**TRY IT**
The answer must consist of each line of the records below that contains the string "need".

**INPUT RECORDS**

>>>

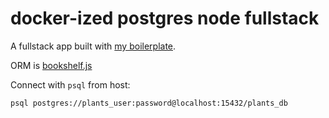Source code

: # docker-ized postgres node fullstack

A fullstack app built with [my boilerplate](https://github.com/hillscottc/docker-postgres-node).

ORM is [bookshelf.js](http://bookshelfjs.org/)

Connect with `psql` from host:  
```
psql postgres://plants_user:password@localhost:15432/plants_db
```


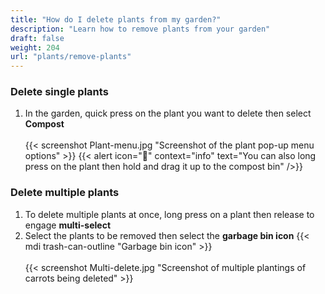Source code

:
 ```yaml
---
title: "How do I delete plants from my garden?"
description: "Learn how to remove plants from your garden"
draft: false
weight: 204
url: "plants/remove-plants"
---
```


### Delete single plants

1. In the garden, quick press on the plant you want to delete then select **Compost**<br /><br />
{{< screenshot Plant-menu.jpg "Screenshot of the plant pop-up menu options" >}}
{{< alert icon="🥬" context="info" text="You can also long press on the plant then hold and drag it up to the compost bin" />}}


### Delete multiple plants

1. To delete multiple plants at once, long press on a plant then release to engage **multi-select**
2. Select the plants to be removed then select the **garbage bin icon** {{< mdi trash-can-outline "Garbage bin icon" >}}<br /><br />
{{< screenshot Multi-delete.jpg "Screenshot of multiple plantings of carrots being deleted" >}}
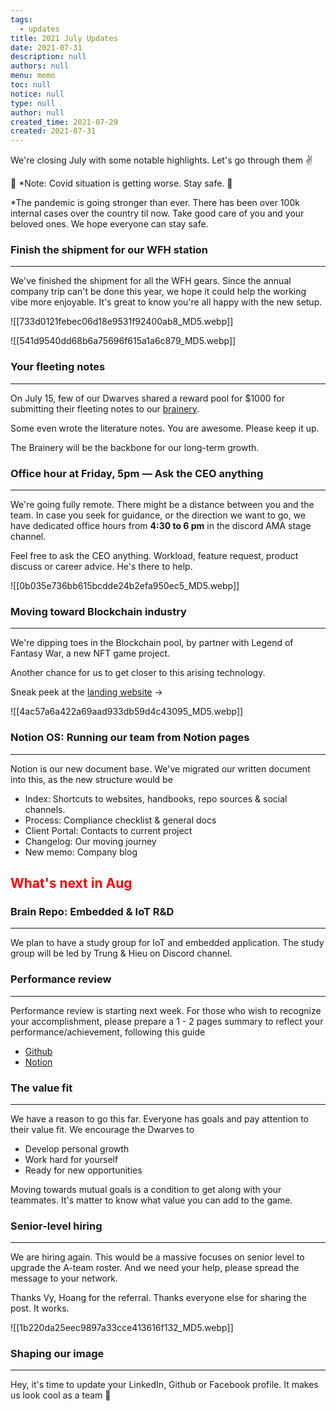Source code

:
 ```yaml
---
tags: 
  - updates
title: 2021 July Updates
date: 2021-07-31
description: null
authors: null
menu: memo
toc: null
notice: null
type: null
author: null
created_time: 2021-07-29
created: 2021-07-31
---
```


We're closing July with some notable highlights. Let's go through them ✌️

🚨 *Note: Covid situation is getting worse. Stay safe. 🦠

*The pandemic is going stronger than ever. There has been over 100k internal cases over the country til now. Take good care of you and your beloved ones. We hope everyone can stay safe.

### Finish the shipment for our WFH station

---

We've finished the shipment for all the WFH gears. Since the annual company trip can't be done this year, we hope it could help the working vibe more enjoyable. It's great to know you're all happy with the new setup.

<!-- column_list 26424a54-7fcc-43dd-8399-9c9e0bc5b319 -->

<!-- column 18beac08-4c7f-4b75-9e0f-93e89ac74aaf -->

![[733d0121febec06d18e9531f92400ab8_MD5.webp]]

<!-- column 8f3c7d97-a82b-45b7-ad40-5649485f3982 -->

![[541d9540dd68b6a75696f615a1a6c879_MD5.webp]]

### Your fleeting notes

---

On July 15, few of our Dwarves shared a reward pool for $1000 for submitting their fleeting notes to our [brainery](https://brain.d.foundation/). 

Some even wrote the literature notes. You are awesome. Please keep it up.

The Brainery will be the backbone for our long-term growth.


### Office hour at Friday, 5pm — Ask the CEO anything

---

<!-- column_list f3e81183-4d02-412a-92eb-45fae4f5721b -->

<!-- column cbc7f8e4-fdc3-41bb-9a8f-8ddc04dd2a66 -->

We're going fully remote. There might be a distance between you and the team. In case you seek for guidance, or the direction we want to go, we have dedicated office hours from **4:30 to 6 pm** in the discord AMA stage channel.

Feel free to ask the CEO anything. Workload, feature request, product discuss or career advice. He's there to help. 

<!-- column daea2df8-0e8a-4ed4-95a8-745776e817ea -->

![[0b035e736bb615bcdde24b2efa950ec5_MD5.webp]]


### Moving toward Blockchain industry

---

<!-- column_list 610eb106-ef35-4ec3-8c27-a61057f8a4dd -->

<!-- column 1bb00110-4546-491d-82e0-8cc52fa90968 -->

We're dipping toes in the Blockchain pool, by partner with Legend of Fantasy War, a new NFT game project. 

Another chance for us to get closer to this arising technology.

Sneak peek at the [landing website](http://legendfantasywar.com/) → 

<!-- column 56aabae4-c1a2-4d6d-b1db-19bbd5e740e9 -->

![[4ac57a6a422a69aad933db59d4c43095_MD5.webp]]

### Notion OS: Running our team from Notion pages

---

Notion is our new document base. We've migrated our written document into this, as the new structure would be

* Index: Shortcuts to websites, handbooks, repo sources & social channels.
* Process: Compliance checklist & general docs
* Client Portal: Contacts to current project 
* Changelog: Our moving journey
* New memo: Company blog

## <span style='color:red'>What's next in Aug</span>

### **Brain Repo: Embedded & IoT R&D**

---

We plan to have a study group for IoT and embedded application. The study group will be led by Trung & Hieu on Discord channel.

<!-- column_list 4b8fcf05-7d43-4de0-814c-9c27b306ca47 -->

<!-- column 0709182e-3b4a-40a3-bc2d-da92d36b9a15 -->

### **Performance review**

---

Performance review is starting next week. For those who wish to recognize your accomplishment, please prepare a 1 - 2 pages summary to reflect your performance/achievement, following this guide

* [Github](http://github.com/dwarvesf/handbook/blob/master/making-a-career.md#performance-review)
* [Notion](/548a540a40714f11915d631fd5cec53f#434d285816e34dcaa12f4bc652eb5bed)

### T**he value fit**

---

We have a reason to go this far. Everyone has goals and pay attention to their value fit. We encourage the Dwarves to

* Develop personal growth 
* Work hard for yourself
* Ready for new opportunities

Moving towards mutual goals is a condition to get along with your teammates. It's matter to know what value you can add to the game. 


<!-- column e49adfb4-eb43-48fb-97b8-a95244c6316a -->

### **Senior-level hiring**

---

We are hiring again. This would be a massive focuses on senior level to upgrade the A-team roster. And we need your help, please spread the message to your network.

Thanks Vy, Hoang for the referral. Thanks everyone else for sharing the post. It works.

![[1b220da25eec9897a33cce413616f132_MD5.webp]]


### Shaping our image

---

Hey, it's time to update your LinkedIn, Github or Facebook profile. It makes us look cool as a team 🚀

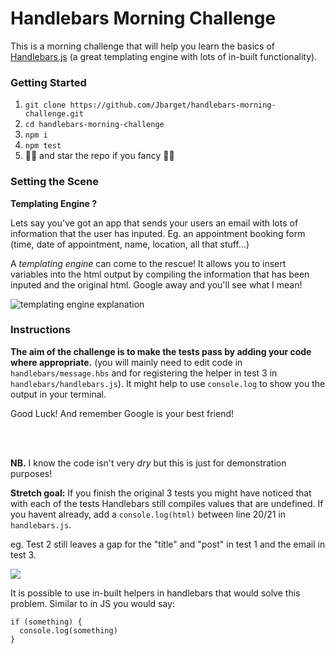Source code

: # Handlebars Morning Challenge

This is a morning challenge that will help you learn the basics of [Handlebars.js](http://handlebarsjs.com/) (a great templating engine with lots of in-built functionality).

### Getting Started

1. `git clone https://github.com/Jbarget/handlebars-morning-challenge.git`
2. `cd handlebars-morning-challenge`
3. `npm i`
4. `npm test`
5. 🌟🌟 and star the repo if you fancy 🌟🌟

### Setting the Scene
**Templating Engine ?**

Lets say you've got an app that sends your users an email with lots of information that the user has inputed. Eg. an appointment booking form (time, date of appointment, name, location, all that stuff...)

A *templating engine* can come to the rescue! It allows you to insert variables into the html output by compiling the information that has been inputed and the original html. Google away and you'll see what I mean!

![templating engine explanation](https://www.codeproject.com/KB/aspnet/JavaScript-View-Engine/templating-engine.png)

### Instructions

**The aim of the challenge is to make the tests pass by adding your code where appropriate.** (you will mainly need to edit code in `handlebars/message.hbs` and for registering the helper in test 3 in `handlebars/handlebars.js`). It might help to use `console.log` to show you the output in your terminal.

Good Luck! And remember Google is your best friend!

<br>
<br>

**NB.** I know the code isn't very *dry* but this is just for demonstration purposes!

**Stretch goal:** If you finish the original 3 tests you might have noticed that with each of the tests Handlebars still compiles values that are undefined.
If you havent already, add a `console.log(html)` between line 20/21 in `handlebars.js`.

eg. Test 2 still leaves a gap for the "title" and "post" in test 1 and the email in test 3.

![](https://cloud.githubusercontent.com/assets/11725595/13110977/19401400-d57b-11e5-8142-a33063807434.png)

It is possible to use in-built helpers in handlebars that would solve this problem. Similar to in JS you would say:
```
if (something) {
  console.log(something)
}
```
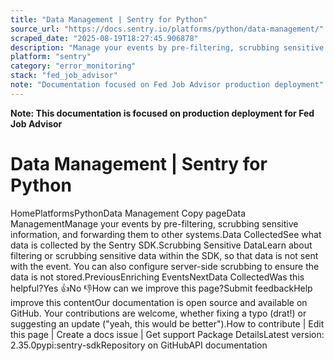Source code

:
 ```yaml
---
title: "Data Management | Sentry for Python"
source_url: "https://docs.sentry.io/platforms/python/data-management/"
scraped_date: "2025-08-19T18:27:45.906878"
description: "Manage your events by pre-filtering, scrubbing sensitive information, and forwarding them to other systems."
platform: "sentry"
category: "error_monitoring"
stack: "fed_job_advisor"
note: "Documentation focused on Fed Job Advisor production deployment"
---
```

**Note: This documentation is focused on production deployment for Fed Job Advisor**

# Data Management | Sentry for Python

HomePlatformsPythonData Management Copy pageData ManagementManage your events by pre-filtering, scrubbing sensitive information, and forwarding them to other systems.Data CollectedSee what data is collected by the Sentry SDK.Scrubbing Sensitive DataLearn about filtering or scrubbing sensitive data within the SDK, so that data is not sent with the event. You can also configure server-side scrubbing to ensure the data is not stored.PreviousEnriching EventsNextData CollectedWas this helpful?Yes 👍No 👎How can we improve this page?Submit feedbackHelp improve this contentOur documentation is open source and available on GitHub. Your contributions are welcome, whether fixing a typo (drat!) or suggesting an update ("yeah, this would be better").How to contribute | Edit this page | Create a docs issue | Get support Package DetailsLatest version: 2.35.0pypi:sentry-sdkRepository on GitHubAPI documentation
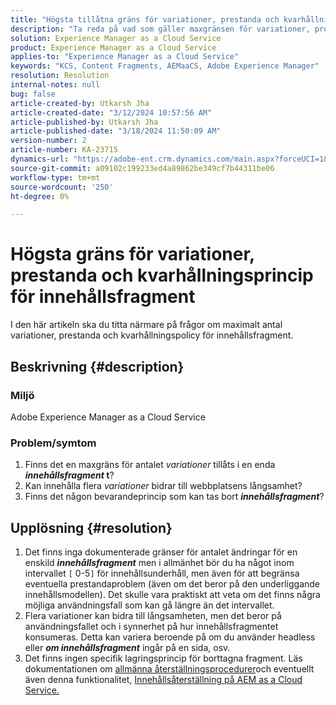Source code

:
 ```yaml
---
title: "Högsta tillåtna gräns för variationer, prestanda och kvarhållningsprincip för innehållsfragment"
description: "Ta reda på vad som gäller maxgränsen för variationer, prestanda och kvarhållningspolicy för innehållskomponenter."
solution: Experience Manager as a Cloud Service
product: Experience Manager as a Cloud Service
applies-to: "Experience Manager as a Cloud Service"
keywords: "KCS, Content Fragments, AEMaaCS, Adobe Experience Manager"
resolution: Resolution
internal-notes: null
bug: false
article-created-by: Utkarsh Jha
article-created-date: "3/12/2024 10:57:56 AM"
article-published-by: Utkarsh Jha
article-published-date: "3/18/2024 11:50:09 AM"
version-number: 2
article-number: KA-23715
dynamics-url: "https://adobe-ent.crm.dynamics.com/main.aspx?forceUCI=1&pagetype=entityrecord&etn=knowledgearticle&id=fcf6705a-5fe0-ee11-904d-6045bd0063aa"
source-git-commit: a09102c199233ed4a89862be349cf7b44311be06
workflow-type: tm+mt
source-wordcount: '250'
ht-degree: 0%

---
```


# Högsta gräns för variationer, prestanda och kvarhållningsprincip för innehållsfragment


I den här artikeln ska du titta närmare på frågor om maximalt antal variationer, prestanda och kvarhållningspolicy för innehållsfragment.

## Beskrivning {#description}


### Miljö

Adobe Experience Manager as a Cloud Service

### Problem/symtom

1. Finns det en maxgräns för antalet *variationer* tillåts i en enda <b>*innehållsfragment* t</b>?
2. Kan innehålla flera *variationer* bidrar till webbplatsens långsamhet?
3. Finns det någon bevarandeprincip som kan tas bort <b>*innehållsfragment</b>*?



## Upplösning {#resolution}


1. Det finns inga dokumenterade gränser för antalet ändringar för en enskild <b>*innehållsfragment</b>* men i allmänhet bör du ha något inom intervallet `[` 0-5`]`  för innehållsunderhåll, men även för att begränsa eventuella prestandaproblem (även om det beror på den underliggande innehållsmodellen). Det skulle vara praktiskt att veta om det finns några möjliga användningsfall som kan gå längre än det intervallet.
2. Flera variationer kan bidra till långsamheten, men det beror på användningsfallet och i synnerhet på hur innehållsfragmentet konsumeras. Detta kan variera beroende på om du använder headless eller <b>*om innehållsfragment</b>* ingår på en sida, osv.
3. Det finns ingen specifik lagringsprincip för borttagna fragment. Läs dokumentationen om [allmänna återställningsprocedurer](https://experienceleague.adobe.com/docs/experience-cloud-kcs/kbarticles/KA-23505.html?lang=en)och eventuellt även denna funktionalitet, [Innehållsåterställning på AEM as a Cloud Service.](https://experienceleague.adobe.com/docs/experience-manager-cloud-service/content/operations/restore.html?lang=en)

<<<

**WRITTEN ANSWER**
We are hiring again. This would be a massive focuses on senior level to upgrade the A-team roster. And we need your help, please spread the message to your network.
**The aim of the challenge is to make the tests pass by adding your code where appropriate.** (you will mainly need to edit code in `handlebars/message.hbs` and for registering the helper in test 3 in `handlebars/handlebars.js`). It might help to use `console.log` to show you the output in your terminal.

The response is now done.